For tech folks, from the 35,000′ view, there are islands of opportunity. There’s Apple Island, Facebook Island, Microsoft Island, among many others and yes there’s Music Biz Island. Now, we as tech folks have many friends who have sailed to Apple Island and we know that it’s $99/year to doc your boat and if you build anything Apple Island will tax you at 30%. Many of our friends are partying their asses off on Apple Island while making millions (and in some recent cases billions) and that sure sounds like a nice place to build a business.
He talks about a few other of these “islands of opportunity” (and does a nice job breaking them down). But then he gets to the “music biz island” (which I’d argue is actually the “legacy entertainment biz island”) and notes the hostile reception:
Now, we also know of Music Biz Island which is where the natives start firing cannons as you approach, and if not stuck at sea, one must negotiate with the chiefs for 9 months before given permission to dock. Those who do go ashore are slowly eaten alive by the native cannibals. As a result, all the tugboats and lighthouses (investors, advisors) warn to stay far away from Music Biz Island, as nobody has ever gotten off alive. If that wasn’t bad enough, while Apple and Facebook Island are built with sea walls to protect from the rising oceans, Music Biz Island is already 5 ft under and the educated locals are fleeing for Topspin Island.

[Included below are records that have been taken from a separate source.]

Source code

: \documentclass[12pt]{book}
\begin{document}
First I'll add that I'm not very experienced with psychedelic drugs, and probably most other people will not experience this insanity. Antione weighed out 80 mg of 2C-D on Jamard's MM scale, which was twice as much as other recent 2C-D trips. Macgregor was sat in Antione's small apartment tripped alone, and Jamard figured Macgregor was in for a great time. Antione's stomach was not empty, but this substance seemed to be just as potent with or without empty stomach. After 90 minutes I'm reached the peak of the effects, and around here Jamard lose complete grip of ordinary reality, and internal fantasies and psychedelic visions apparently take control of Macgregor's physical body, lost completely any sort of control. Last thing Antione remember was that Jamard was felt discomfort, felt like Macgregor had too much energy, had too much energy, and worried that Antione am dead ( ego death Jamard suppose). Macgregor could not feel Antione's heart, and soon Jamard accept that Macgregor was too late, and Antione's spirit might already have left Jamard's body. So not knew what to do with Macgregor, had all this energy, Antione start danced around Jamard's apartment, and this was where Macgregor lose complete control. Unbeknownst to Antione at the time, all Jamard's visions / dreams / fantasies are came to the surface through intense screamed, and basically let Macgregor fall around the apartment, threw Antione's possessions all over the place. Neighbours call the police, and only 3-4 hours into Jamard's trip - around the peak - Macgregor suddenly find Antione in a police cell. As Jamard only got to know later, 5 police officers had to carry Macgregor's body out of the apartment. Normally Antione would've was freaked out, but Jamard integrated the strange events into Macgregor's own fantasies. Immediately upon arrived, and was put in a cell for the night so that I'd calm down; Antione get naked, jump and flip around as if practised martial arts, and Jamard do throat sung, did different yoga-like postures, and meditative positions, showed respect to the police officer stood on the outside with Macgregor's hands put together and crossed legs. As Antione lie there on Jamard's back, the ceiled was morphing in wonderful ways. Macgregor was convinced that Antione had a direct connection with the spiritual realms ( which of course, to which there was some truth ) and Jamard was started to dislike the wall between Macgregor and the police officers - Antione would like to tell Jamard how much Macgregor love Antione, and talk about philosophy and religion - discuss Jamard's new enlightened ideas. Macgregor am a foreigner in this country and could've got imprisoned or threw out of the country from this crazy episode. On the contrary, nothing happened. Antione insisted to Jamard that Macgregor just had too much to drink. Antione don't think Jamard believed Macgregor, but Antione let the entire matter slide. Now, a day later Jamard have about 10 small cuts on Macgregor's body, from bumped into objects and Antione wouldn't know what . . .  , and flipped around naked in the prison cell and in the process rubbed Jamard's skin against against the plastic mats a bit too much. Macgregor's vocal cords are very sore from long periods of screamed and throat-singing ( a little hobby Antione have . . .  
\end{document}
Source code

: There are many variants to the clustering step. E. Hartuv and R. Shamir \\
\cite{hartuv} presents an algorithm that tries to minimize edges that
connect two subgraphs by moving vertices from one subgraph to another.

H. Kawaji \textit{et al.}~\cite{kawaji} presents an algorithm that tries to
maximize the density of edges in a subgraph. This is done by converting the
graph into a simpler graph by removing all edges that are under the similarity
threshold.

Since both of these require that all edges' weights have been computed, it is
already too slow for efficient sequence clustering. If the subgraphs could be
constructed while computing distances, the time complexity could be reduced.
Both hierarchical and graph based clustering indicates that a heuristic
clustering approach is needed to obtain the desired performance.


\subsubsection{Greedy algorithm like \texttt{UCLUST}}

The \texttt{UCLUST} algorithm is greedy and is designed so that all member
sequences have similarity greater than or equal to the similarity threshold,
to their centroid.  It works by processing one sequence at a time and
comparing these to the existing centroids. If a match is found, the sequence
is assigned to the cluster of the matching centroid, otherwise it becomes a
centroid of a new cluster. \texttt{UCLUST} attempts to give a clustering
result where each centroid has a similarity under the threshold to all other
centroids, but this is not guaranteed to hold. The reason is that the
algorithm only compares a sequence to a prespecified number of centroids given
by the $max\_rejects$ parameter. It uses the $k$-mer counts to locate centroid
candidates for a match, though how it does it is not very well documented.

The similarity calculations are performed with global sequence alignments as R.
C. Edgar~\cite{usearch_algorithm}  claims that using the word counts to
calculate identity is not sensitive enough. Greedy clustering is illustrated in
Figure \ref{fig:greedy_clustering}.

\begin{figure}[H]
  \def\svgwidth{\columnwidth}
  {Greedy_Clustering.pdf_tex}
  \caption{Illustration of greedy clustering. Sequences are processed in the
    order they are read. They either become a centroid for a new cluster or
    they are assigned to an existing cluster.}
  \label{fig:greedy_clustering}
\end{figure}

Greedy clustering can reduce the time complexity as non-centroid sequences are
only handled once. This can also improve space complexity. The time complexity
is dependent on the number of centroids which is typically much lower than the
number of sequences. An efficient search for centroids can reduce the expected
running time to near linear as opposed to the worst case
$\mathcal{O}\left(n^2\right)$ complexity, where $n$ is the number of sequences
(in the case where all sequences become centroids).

In other words, the good entrepreneurs, who actually can help the entertainment industry (some of whom tried in the past) are actively pushed away from helping. And then the entertainment industry whines that no one wants to help them. Perhaps they should look at being just a bit more welcoming…
On a side note: Crowley’s writeup was actually in response to a dinner gathering at some super super swank LA eatery that tried to bring together the heads of the major labels with some LA entrepreneurs. That’s actually encouraging, though, again, meeting in backrooms is still missing the point. Why is it so hard for the industry to have a discussion in public?